**WHAT YOU HAVE TO DO**: All lines below containing the string "contains" are to be copied.

[Dataset entries]
=====

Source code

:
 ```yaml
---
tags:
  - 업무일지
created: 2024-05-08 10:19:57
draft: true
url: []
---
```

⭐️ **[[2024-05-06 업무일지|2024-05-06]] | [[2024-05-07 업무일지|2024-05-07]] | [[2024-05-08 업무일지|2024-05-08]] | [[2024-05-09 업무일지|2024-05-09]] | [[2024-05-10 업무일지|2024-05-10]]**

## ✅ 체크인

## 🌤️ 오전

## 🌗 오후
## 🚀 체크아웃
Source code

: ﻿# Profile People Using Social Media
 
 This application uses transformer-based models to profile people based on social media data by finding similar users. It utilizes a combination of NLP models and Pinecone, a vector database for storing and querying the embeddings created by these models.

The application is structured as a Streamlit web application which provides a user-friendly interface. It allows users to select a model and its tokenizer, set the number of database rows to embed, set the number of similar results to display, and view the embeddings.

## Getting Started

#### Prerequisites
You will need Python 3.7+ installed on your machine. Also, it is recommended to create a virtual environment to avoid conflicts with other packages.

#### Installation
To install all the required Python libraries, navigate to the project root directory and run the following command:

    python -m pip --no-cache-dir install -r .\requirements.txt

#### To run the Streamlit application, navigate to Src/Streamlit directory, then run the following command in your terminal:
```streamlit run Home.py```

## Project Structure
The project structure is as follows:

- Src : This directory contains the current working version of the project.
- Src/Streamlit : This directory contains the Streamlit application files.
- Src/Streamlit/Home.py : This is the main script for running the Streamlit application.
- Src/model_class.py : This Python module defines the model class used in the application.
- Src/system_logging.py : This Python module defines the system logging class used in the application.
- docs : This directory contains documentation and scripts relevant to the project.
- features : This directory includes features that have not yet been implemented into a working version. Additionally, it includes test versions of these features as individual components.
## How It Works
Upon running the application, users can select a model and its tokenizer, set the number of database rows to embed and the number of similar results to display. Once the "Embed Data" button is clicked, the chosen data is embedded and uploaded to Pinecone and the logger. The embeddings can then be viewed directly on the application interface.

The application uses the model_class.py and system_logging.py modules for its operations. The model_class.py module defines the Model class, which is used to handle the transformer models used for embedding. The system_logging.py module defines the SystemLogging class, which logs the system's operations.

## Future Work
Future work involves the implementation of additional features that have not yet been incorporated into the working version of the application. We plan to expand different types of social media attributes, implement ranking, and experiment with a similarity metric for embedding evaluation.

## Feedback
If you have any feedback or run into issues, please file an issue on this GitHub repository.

=====

**YOUR RESPONSE**:
- Src : This directory contains the current working version of the project.
- Src/Streamlit : This directory contains the Streamlit application files.
- docs : This directory contains documentation and scripts relevant to the project.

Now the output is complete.